Greece is currently the second-to-last country globally in terms of its gross domestic product (GDP)-to-debt ratio, beaten only by Japan. Having traveled throughout Japan this week, talking with academics and economists, I've found there is little comparison between the two countries. That a high GDP-to-debt ratio may not necessarily be crippling to an export-driven country such as Japan. The same cannot, unfortunately, be said for Greece.
Japan can, and has, devalued its currency recently with their own round of quantitative easing, increasing debt in exchange for the promise of increased growth, lower unemployment and ultimately the ability to repay that debt. It's like pruning a tree; the branches will grow back stronger, argue supporters of Abenomics - the term coined in reference to the fiscal policies implemented by Japanese Prime Minister Shinzo Abe. However, Greece does not have this luxury. With its monetary policy outsourced to Frankfurt, it is at the mercy of the ECB.
The worst part of this upcoming referendum that the Greeks will vote in is that there's really no choice. Austerity or a "Grexit" (Greek exit from the eurozone)? Both are equally terrifying, although the predictability with continued austerity - fear of the known - will be preferred over fear of the unknown - exiting the eurozone. What would happen in that insistence? What would happen if Syriza actually got what it says it wants? A rejection of the eurozone's proposal, default, a return to the drachma, currency devaluation and then what? This uncertainty will cripple the voters with fear, most likely causing them to accept this final bailout proposal.

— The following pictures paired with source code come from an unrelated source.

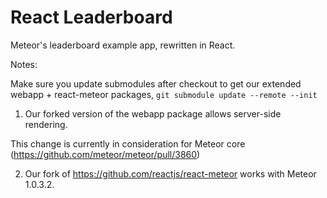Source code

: # React Leaderboard

Meteor's leaderboard example app, rewritten in React.

Notes:

Make sure you update submodules after checkout to get our extended webapp + react-meteor packages, `git submodule update --remote --init`


1. Our forked version of the webapp package allows server-side rendering.

  This change is currently in consideration for Meteor core (https://github.com/meteor/meteor/pull/3860)

2. Our fork of https://github.com/reactjs/react-meteor works with Meteor 1.0.3.2.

In a perfect world, the Greeks would reject the eurozone's proposal, return to the drachma and the Syriza government would start anew. The depreciation of the currency would make Greece much more competitive in the European Union and attract European jobs. Tourism, already nearly 20 percent of GDP, would increase as Greece became more attractive to the euro-rich tourist. Industry, although less of a contributor to GDP than tourism, would be spurred and Greece would return to stability.
The reality is that we don't live in a perfect world and there is little chance of this happening because of the fragmented nature of Greek politics. No coalition government would survive to see these policies implemented.
I predict the referendum will pass with 58 percent of the vote.